Exercise brief:
Images stay out. Everything else in the records is repeated exactly.

Entries shown:
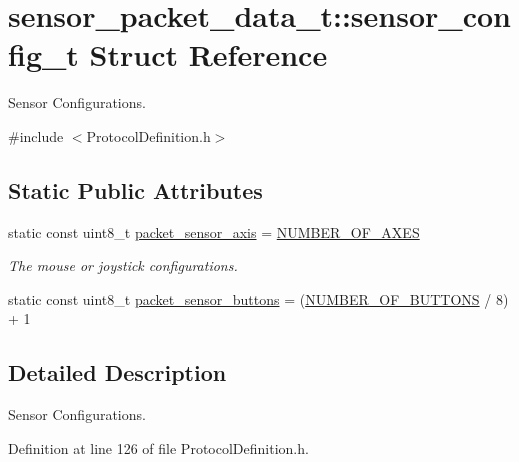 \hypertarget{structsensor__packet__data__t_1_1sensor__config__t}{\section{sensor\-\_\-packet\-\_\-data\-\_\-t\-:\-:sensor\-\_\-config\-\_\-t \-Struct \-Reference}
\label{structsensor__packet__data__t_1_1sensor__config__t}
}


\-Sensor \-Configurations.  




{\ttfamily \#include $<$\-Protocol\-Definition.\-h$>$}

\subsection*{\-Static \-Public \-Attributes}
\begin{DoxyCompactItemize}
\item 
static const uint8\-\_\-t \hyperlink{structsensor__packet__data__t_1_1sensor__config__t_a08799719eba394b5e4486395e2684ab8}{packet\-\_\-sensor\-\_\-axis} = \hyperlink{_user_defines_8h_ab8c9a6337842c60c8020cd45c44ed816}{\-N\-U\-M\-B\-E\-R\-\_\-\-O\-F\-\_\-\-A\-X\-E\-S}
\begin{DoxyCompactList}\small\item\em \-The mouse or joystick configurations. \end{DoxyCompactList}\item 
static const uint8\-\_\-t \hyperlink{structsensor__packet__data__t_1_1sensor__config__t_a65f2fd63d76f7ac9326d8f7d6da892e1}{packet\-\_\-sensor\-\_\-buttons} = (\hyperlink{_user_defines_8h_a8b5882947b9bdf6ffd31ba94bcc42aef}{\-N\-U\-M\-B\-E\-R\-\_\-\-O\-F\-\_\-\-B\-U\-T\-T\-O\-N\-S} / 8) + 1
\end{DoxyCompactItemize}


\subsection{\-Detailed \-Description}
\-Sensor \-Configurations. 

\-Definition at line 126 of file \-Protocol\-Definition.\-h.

Answer to the problem:
 \hypertarget{structsensor__packet__data__t_1_1sensor__config__t}{\section{sensor\-\_\-packet\-\_\-data\-\_\-t\-:\-:sensor\-\_\-config\-\_\-t \-Struct \-Reference}
\label{structsensor__packet__data__t_1_1sensor__config__t}
}


\-Sensor \-Configurations.  




{\ttfamily \#include $<$\-Protocol\-Definition.\-h$>$}

\subsection*{\-Static \-Public \-Attributes}
\begin{DoxyCompactItemize}
\item 
static const uint8\-\_\-t \hyperlink{structsensor__packet__data__t_1_1sensor__config__t_a08799719eba394b5e4486395e2684ab8}{packet\-\_\-sensor\-\_\-axis} = \hyperlink{_user_defines_8h_ab8c9a6337842c60c8020cd45c44ed816}{\-N\-U\-M\-B\-E\-R\-\_\-\-O\-F\-\_\-\-A\-X\-E\-S}
\begin{DoxyCompactList}\small\item\em \-The mouse or joystick configurations. \end{DoxyCompactList}\item 
static const uint8\-\_\-t \hyperlink{structsensor__packet__data__t_1_1sensor__config__t_a65f2fd63d76f7ac9326d8f7d6da892e1}{packet\-\_\-sensor\-\_\-buttons} = (\hyperlink{_user_defines_8h_a8b5882947b9bdf6ffd31ba94bcc42aef}{\-N\-U\-M\-B\-E\-R\-\_\-\-O\-F\-\_\-\-B\-U\-T\-T\-O\-N\-S} / 8) + 1
\end{DoxyCompactItemize}


\subsection{\-Detailed \-Description}
\-Sensor \-Configurations. 

\-Definition at line 126 of file \-Protocol\-Definition.\-h.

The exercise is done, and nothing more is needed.